Cartlidge, however, works for the Treasury, is familiar with all the funny buttons on a calculator and was determined to talk up the economy. Innovation, investment and the lowest unemployment since Dusty Springfield: he addressed these rousing remarks not to Labor or even the Speaker, but to the Conservative MPs behind him, as if whipping up a crowd at Wembley Stadium. It took Dame Angela Eagle to point out that “the benches opposite are empty”. That woman really is a Debbie Downer.

Nonsense, said Cartlidge, “there is colorful support from our benches!”. It was unclear if he was referring to Michael Fabricant’s blond hair or Harriett Baldwin’s blue jacket, the latter so velor that every time the material rubbed, a charge of electricity surged through the building and the lights flickered.

The Tories are sailing a “ship of shame” cried Labour’s Barry Sheerman, and the Chancellor has sent his “cabin boy” to defend them! Well, at least Cartlidge’s sums add up, Barry. Labor plans billions in extra spending and seems to imagine it can finance it entirely through a tax raid on Rishi Sunak’s wife.

Also, Conservative Greg Clark made one very good point: this is only a forecast. The IMF has been known to get those wrong. Indeed, I’m reliably informed by a friend who I think is good at business – he owns a briefcase – that the IMF bases its predictions on data, market trends and trawling through tabloid horoscopes, which explains why in its latest report it advised Italy to avoid the number six and told France it was going to meet a tall dark stranger.

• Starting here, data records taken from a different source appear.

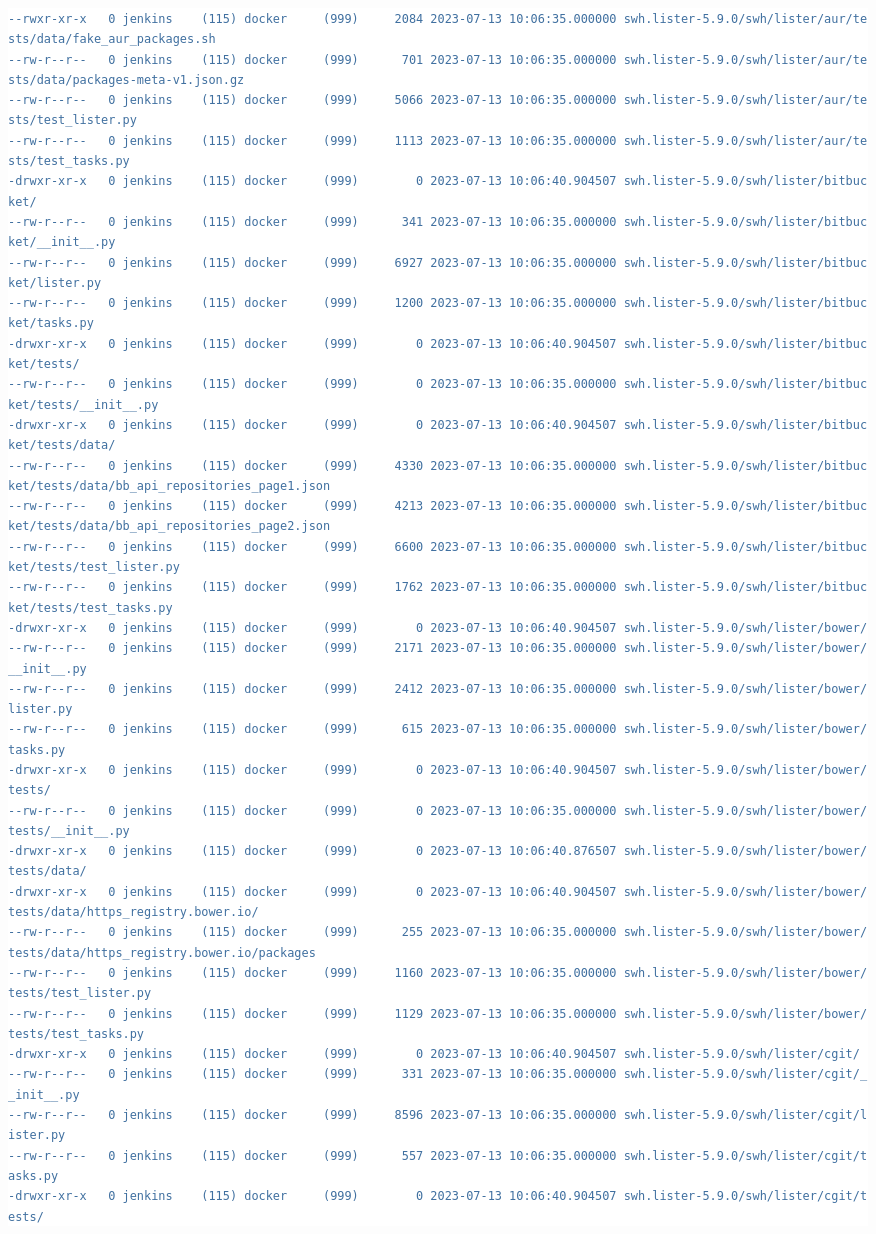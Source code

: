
 ```diff
--rwxr-xr-x   0 jenkins    (115) docker     (999)     2084 2023-07-13 10:06:35.000000 swh.lister-5.9.0/swh/lister/aur/tests/data/fake_aur_packages.sh
--rw-r--r--   0 jenkins    (115) docker     (999)      701 2023-07-13 10:06:35.000000 swh.lister-5.9.0/swh/lister/aur/tests/data/packages-meta-v1.json.gz
--rw-r--r--   0 jenkins    (115) docker     (999)     5066 2023-07-13 10:06:35.000000 swh.lister-5.9.0/swh/lister/aur/tests/test_lister.py
--rw-r--r--   0 jenkins    (115) docker     (999)     1113 2023-07-13 10:06:35.000000 swh.lister-5.9.0/swh/lister/aur/tests/test_tasks.py
-drwxr-xr-x   0 jenkins    (115) docker     (999)        0 2023-07-13 10:06:40.904507 swh.lister-5.9.0/swh/lister/bitbucket/
--rw-r--r--   0 jenkins    (115) docker     (999)      341 2023-07-13 10:06:35.000000 swh.lister-5.9.0/swh/lister/bitbucket/__init__.py
--rw-r--r--   0 jenkins    (115) docker     (999)     6927 2023-07-13 10:06:35.000000 swh.lister-5.9.0/swh/lister/bitbucket/lister.py
--rw-r--r--   0 jenkins    (115) docker     (999)     1200 2023-07-13 10:06:35.000000 swh.lister-5.9.0/swh/lister/bitbucket/tasks.py
-drwxr-xr-x   0 jenkins    (115) docker     (999)        0 2023-07-13 10:06:40.904507 swh.lister-5.9.0/swh/lister/bitbucket/tests/
--rw-r--r--   0 jenkins    (115) docker     (999)        0 2023-07-13 10:06:35.000000 swh.lister-5.9.0/swh/lister/bitbucket/tests/__init__.py
-drwxr-xr-x   0 jenkins    (115) docker     (999)        0 2023-07-13 10:06:40.904507 swh.lister-5.9.0/swh/lister/bitbucket/tests/data/
--rw-r--r--   0 jenkins    (115) docker     (999)     4330 2023-07-13 10:06:35.000000 swh.lister-5.9.0/swh/lister/bitbucket/tests/data/bb_api_repositories_page1.json
--rw-r--r--   0 jenkins    (115) docker     (999)     4213 2023-07-13 10:06:35.000000 swh.lister-5.9.0/swh/lister/bitbucket/tests/data/bb_api_repositories_page2.json
--rw-r--r--   0 jenkins    (115) docker     (999)     6600 2023-07-13 10:06:35.000000 swh.lister-5.9.0/swh/lister/bitbucket/tests/test_lister.py
--rw-r--r--   0 jenkins    (115) docker     (999)     1762 2023-07-13 10:06:35.000000 swh.lister-5.9.0/swh/lister/bitbucket/tests/test_tasks.py
-drwxr-xr-x   0 jenkins    (115) docker     (999)        0 2023-07-13 10:06:40.904507 swh.lister-5.9.0/swh/lister/bower/
--rw-r--r--   0 jenkins    (115) docker     (999)     2171 2023-07-13 10:06:35.000000 swh.lister-5.9.0/swh/lister/bower/__init__.py
--rw-r--r--   0 jenkins    (115) docker     (999)     2412 2023-07-13 10:06:35.000000 swh.lister-5.9.0/swh/lister/bower/lister.py
--rw-r--r--   0 jenkins    (115) docker     (999)      615 2023-07-13 10:06:35.000000 swh.lister-5.9.0/swh/lister/bower/tasks.py
-drwxr-xr-x   0 jenkins    (115) docker     (999)        0 2023-07-13 10:06:40.904507 swh.lister-5.9.0/swh/lister/bower/tests/
--rw-r--r--   0 jenkins    (115) docker     (999)        0 2023-07-13 10:06:35.000000 swh.lister-5.9.0/swh/lister/bower/tests/__init__.py
-drwxr-xr-x   0 jenkins    (115) docker     (999)        0 2023-07-13 10:06:40.876507 swh.lister-5.9.0/swh/lister/bower/tests/data/
-drwxr-xr-x   0 jenkins    (115) docker     (999)        0 2023-07-13 10:06:40.904507 swh.lister-5.9.0/swh/lister/bower/tests/data/https_registry.bower.io/
--rw-r--r--   0 jenkins    (115) docker     (999)      255 2023-07-13 10:06:35.000000 swh.lister-5.9.0/swh/lister/bower/tests/data/https_registry.bower.io/packages
--rw-r--r--   0 jenkins    (115) docker     (999)     1160 2023-07-13 10:06:35.000000 swh.lister-5.9.0/swh/lister/bower/tests/test_lister.py
--rw-r--r--   0 jenkins    (115) docker     (999)     1129 2023-07-13 10:06:35.000000 swh.lister-5.9.0/swh/lister/bower/tests/test_tasks.py
-drwxr-xr-x   0 jenkins    (115) docker     (999)        0 2023-07-13 10:06:40.904507 swh.lister-5.9.0/swh/lister/cgit/
--rw-r--r--   0 jenkins    (115) docker     (999)      331 2023-07-13 10:06:35.000000 swh.lister-5.9.0/swh/lister/cgit/__init__.py
--rw-r--r--   0 jenkins    (115) docker     (999)     8596 2023-07-13 10:06:35.000000 swh.lister-5.9.0/swh/lister/cgit/lister.py
--rw-r--r--   0 jenkins    (115) docker     (999)      557 2023-07-13 10:06:35.000000 swh.lister-5.9.0/swh/lister/cgit/tasks.py
-drwxr-xr-x   0 jenkins    (115) docker     (999)        0 2023-07-13 10:06:40.904507 swh.lister-5.9.0/swh/lister/cgit/tests/
```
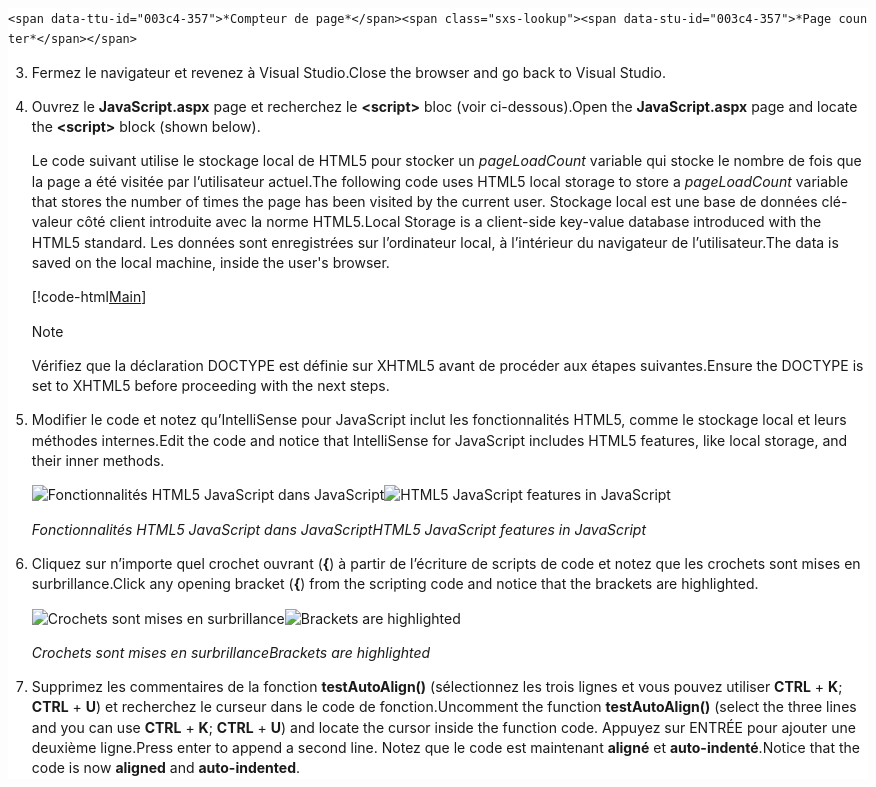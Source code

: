     <span data-ttu-id="003c4-357">*Compteur de page*</span><span class="sxs-lookup"><span data-stu-id="003c4-357">*Page counter*</span></span>
3. <span data-ttu-id="003c4-358">Fermez le navigateur et revenez à Visual Studio.</span><span class="sxs-lookup"><span data-stu-id="003c4-358">Close the browser and go back to Visual Studio.</span></span>
4. <span data-ttu-id="003c4-359">Ouvrez le **JavaScript.aspx** page et recherchez le **&lt;script&gt;** bloc (voir ci-dessous).</span><span class="sxs-lookup"><span data-stu-id="003c4-359">Open the **JavaScript.aspx** page and locate the **&lt;script&gt;** block (shown below).</span></span>

    <span data-ttu-id="003c4-360">Le code suivant utilise le stockage local de HTML5 pour stocker un *pageLoadCount* variable qui stocke le nombre de fois que la page a été visitée par l’utilisateur actuel.</span><span class="sxs-lookup"><span data-stu-id="003c4-360">The following code uses HTML5 local storage to store a *pageLoadCount* variable that stores the number of times the page has been visited by the current user.</span></span> <span data-ttu-id="003c4-361">Stockage local est une base de données clé-valeur côté client introduite avec la norme HTML5.</span><span class="sxs-lookup"><span data-stu-id="003c4-361">Local Storage is a client-side key-value database introduced with the HTML5 standard.</span></span> <span data-ttu-id="003c4-362">Les données sont enregistrées sur l’ordinateur local, à l’intérieur du navigateur de l’utilisateur.</span><span class="sxs-lookup"><span data-stu-id="003c4-362">The data is saved on the local machine, inside the user's browser.</span></span>

    [!code-html[Main](whats-new-in-aspnet-and-web-development-in-visual-studio-2012/samples/sample7.html)]

    > [!NOTE]
    > <span data-ttu-id="003c4-363">Vérifiez que la déclaration DOCTYPE est définie sur XHTML5 avant de procéder aux étapes suivantes.</span><span class="sxs-lookup"><span data-stu-id="003c4-363">Ensure the DOCTYPE is set to XHTML5 before proceeding with the next steps.</span></span>
5. <span data-ttu-id="003c4-364">Modifier le code et notez qu’IntelliSense pour JavaScript inclut les fonctionnalités HTML5, comme le stockage local et leurs méthodes internes.</span><span class="sxs-lookup"><span data-stu-id="003c4-364">Edit the code and notice that IntelliSense for JavaScript includes HTML5 features, like local storage, and their inner methods.</span></span>

    <span data-ttu-id="003c4-365">![Fonctionnalités HTML5 JavaScript dans JavaScript](whats-new-in-aspnet-and-web-development-in-visual-studio-2012/_static/image39.png "fonctionnalités HTML5 JavaScript dans JavaScript")</span><span class="sxs-lookup"><span data-stu-id="003c4-365">![HTML5 JavaScript features in JavaScript](whats-new-in-aspnet-and-web-development-in-visual-studio-2012/_static/image39.png "HTML5 JavaScript features in JavaScript")</span></span>

    <span data-ttu-id="003c4-366">*Fonctionnalités HTML5 JavaScript dans JavaScript*</span><span class="sxs-lookup"><span data-stu-id="003c4-366">*HTML5 JavaScript features in JavaScript*</span></span>
6. <span data-ttu-id="003c4-367">Cliquez sur n’importe quel crochet ouvrant (**{**) à partir de l’écriture de scripts de code et notez que les crochets sont mises en surbrillance.</span><span class="sxs-lookup"><span data-stu-id="003c4-367">Click any opening bracket (**{**) from the scripting code and notice that the brackets are highlighted.</span></span>

    <span data-ttu-id="003c4-368">![Crochets sont mises en surbrillance](whats-new-in-aspnet-and-web-development-in-visual-studio-2012/_static/image40.png "crochets sont mises en surbrillance")</span><span class="sxs-lookup"><span data-stu-id="003c4-368">![Brackets are highlighted](whats-new-in-aspnet-and-web-development-in-visual-studio-2012/_static/image40.png "Brackets are highlighted")</span></span>

    <span data-ttu-id="003c4-369">*Crochets sont mises en surbrillance*</span><span class="sxs-lookup"><span data-stu-id="003c4-369">*Brackets are highlighted*</span></span>
7. <span data-ttu-id="003c4-370">Supprimez les commentaires de la fonction **testAutoAlign()** (sélectionnez les trois lignes et vous pouvez utiliser **CTRL** + **K**; **CTRL** + **U**) et recherchez le curseur dans le code de fonction.</span><span class="sxs-lookup"><span data-stu-id="003c4-370">Uncomment the function **testAutoAlign()** (select the three lines and you can use **CTRL** + **K**; **CTRL** + **U**) and locate the cursor inside the function code.</span></span> <span data-ttu-id="003c4-371">Appuyez sur ENTRÉE pour ajouter une deuxième ligne.</span><span class="sxs-lookup"><span data-stu-id="003c4-371">Press enter to append a second line.</span></span> <span data-ttu-id="003c4-372">Notez que le code est maintenant **aligné** et **auto-indenté**.</span><span class="sxs-lookup"><span data-stu-id="003c4-372">Notice that the code is now **aligned** and **auto-indented**.</span></span>
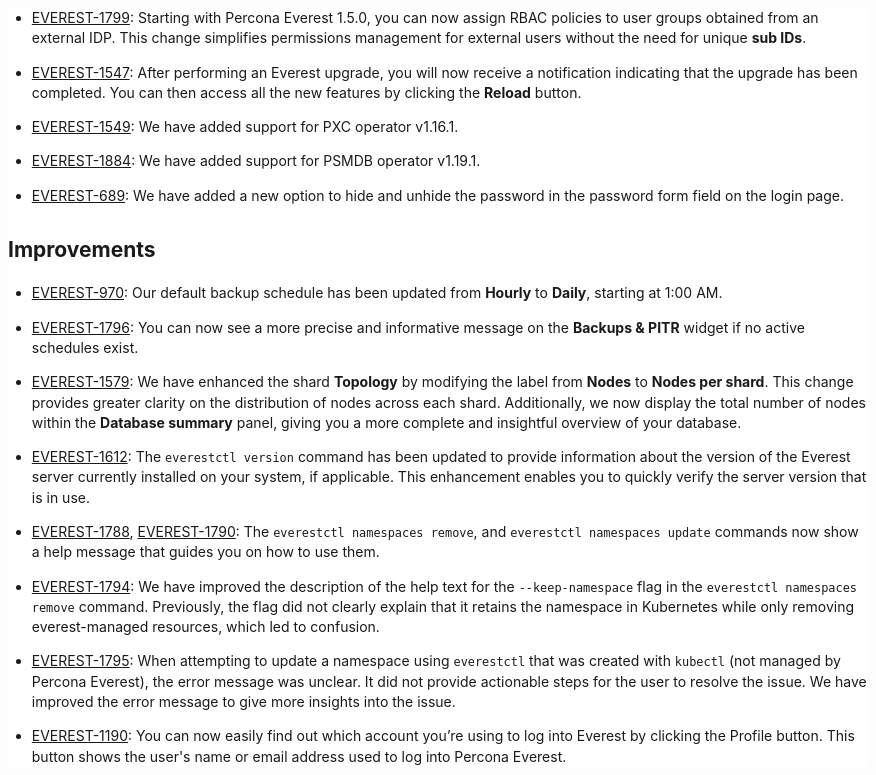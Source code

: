 - [EVEREST-1799](https://perconadev.atlassian.net/browse/EVEREST-1799): Starting with Percona Everest 1.5.0, you can now assign RBAC policies to user groups obtained from an external IDP. This change simplifies permissions management for external users without the need for unique **sub IDs**. 

- [EVEREST-1547](https://perconadev.atlassian.net/browse/EVEREST-1547): After performing an Everest upgrade, you will now receive a notification indicating that the upgrade has been completed. You can then access all the new features by clicking the **Reload** button.

- [EVEREST-1549](https://perconadev.atlassian.net/browse/EVEREST-1549): We have added support for PXC operator v1.16.1.

- [EVEREST-1884](https://perconadev.atlassian.net/browse/EVEREST-1884): We have added support for PSMDB operator v1.19.1.

- [EVEREST-689](https://perconadev.atlassian.net/browse/EVEREST-689): We have added a new option to hide and unhide the password in the password form field on the login page.


## Improvements

- [EVEREST-970](https://perconadev.atlassian.net/browse/EVEREST-970): Our default backup schedule has been updated from **Hourly** to **Daily**, starting at 1:00 AM.

- [EVEREST-1796](https://perconadev.atlassian.net/browse/EVEREST-1796): You can now see a more precise and informative message on the **Backups & PITR** widget if no active schedules exist.


- [EVEREST-1579](https://perconadev.atlassian.net/browse/EVEREST-1579): We have enhanced the shard **Topology** by modifying the label from **Nodes** to **Nodes per shard**. This change provides greater clarity on the distribution of nodes across each shard. Additionally, we now display the total number of nodes within the **Database summary** panel, giving you a more complete and insightful overview of your database.

- [EVEREST-1612](https://perconadev.atlassian.net/browse/EVEREST-1612): 
The `everestctl version` command has been updated to provide  information about the version of the Everest server currently installed on your system, if applicable. This enhancement enables you to quickly verify the server version that is in use.


- [EVEREST-1788](https://perconadev.atlassian.net/browse/EVEREST-1788), 
 [EVEREST-1790](https://perconadev.atlassian.net/browse/EVEREST-1790): The `everestctl namespaces remove`, and `everestctl namespaces update` commands now show a help message that guides you on how to use them.


- [EVEREST-1794](https://perconadev.atlassian.net/browse/EVEREST-1794): We have improved the description of the help text for the `--keep-namespace` flag in the `everestctl namespaces remove` command. Previously, the flag did not clearly explain that it retains the namespace in Kubernetes while only removing everest-managed resources, which led to confusion.

- [EVEREST-1795](https://perconadev.atlassian.net/browse/EVEREST-1795): When attempting to update a namespace using `everestctl` that was created with `kubectl` (not managed by Percona Everest), the error message was unclear. It did not provide actionable steps for the user to resolve the issue. We have improved the error message to give more insights into the issue.


- [EVEREST-1190](https://perconadev.atlassian.net/browse/EVEREST-1190): You can now easily find out which account you’re using to log into Everest by clicking the Profile button. This button shows the user's name or email address used to log into Percona Everest.
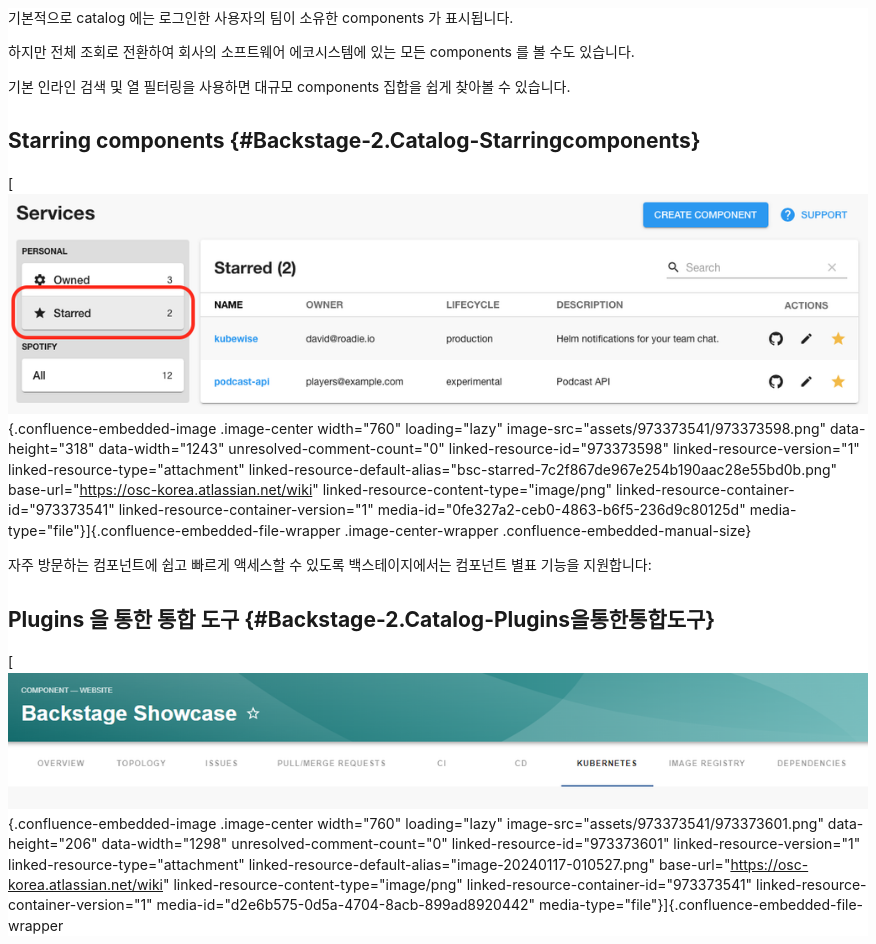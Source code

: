 기본적으로 catalog 에는 로그인한 사용자의 팀이 소유한 components 가
표시됩니다.

하지만 전체 조회로 전환하여 회사의 소프트웨어 에코시스템에 있는 모든
components 를 볼 수도 있습니다.

기본 인라인 검색 및 열 필터링을 사용하면 대규모 components 집합을 쉽게
찾아볼 수 있습니다.

## Starring components {#Backstage-2.Catalog-Starringcomponents}

[![bsc-starred-7c2f867de967e254b190aac28e55bd0b.png](assets/973373541/973373598.png?width=760){.confluence-embedded-image
.image-center width="760" loading="lazy"
image-src="assets/973373541/973373598.png" data-height="318"
data-width="1243" unresolved-comment-count="0"
linked-resource-id="973373598" linked-resource-version="1"
linked-resource-type="attachment"
linked-resource-default-alias="bsc-starred-7c2f867de967e254b190aac28e55bd0b.png"
base-url="https://osc-korea.atlassian.net/wiki"
linked-resource-content-type="image/png"
linked-resource-container-id="973373541"
linked-resource-container-version="1"
media-id="0fe327a2-ceb0-4863-b6f5-236d9c80125d"
media-type="file"}]{.confluence-embedded-file-wrapper
.image-center-wrapper .confluence-embedded-manual-size}

자주 방문하는 컴포넌트에 쉽고 빠르게 액세스할 수 있도록 백스테이지에서는
컴포넌트 별표 기능을 지원합니다:

## Plugins 을 통한 통합 도구 {#Backstage-2.Catalog-Plugins을통한통합도구}

[![image-20240117-010527.png](assets/973373541/973373601.png?width=760){.confluence-embedded-image
.image-center width="760" loading="lazy"
image-src="assets/973373541/973373601.png" data-height="206"
data-width="1298" unresolved-comment-count="0"
linked-resource-id="973373601" linked-resource-version="1"
linked-resource-type="attachment"
linked-resource-default-alias="image-20240117-010527.png"
base-url="https://osc-korea.atlassian.net/wiki"
linked-resource-content-type="image/png"
linked-resource-container-id="973373541"
linked-resource-container-version="1"
media-id="d2e6b575-0d5a-4704-8acb-899ad8920442"
media-type="file"}]{.confluence-embedded-file-wrapper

Moreover, it’s the same clever-clogs IMF that advised us not to cut tax last year that now tells us our economy is in a nosedive because we raised taxes. Somebody owes Liz Truss an apology.

Where is Miss Truss by the way? Apparently she’s been spotted in America, at Right-wing think tanks, talking tax. When she is introduced as a “former prime minister”, I wonder if the chairman mentions how long she did the job…

Well, she’s plotting a comeback in Britain, and don’t rule out success. The more Rishi comes unstuck, the more she looks like the low tax Napoleon – exiled not at Elba but the Grover Cleveland Institute for Supply Side Economics.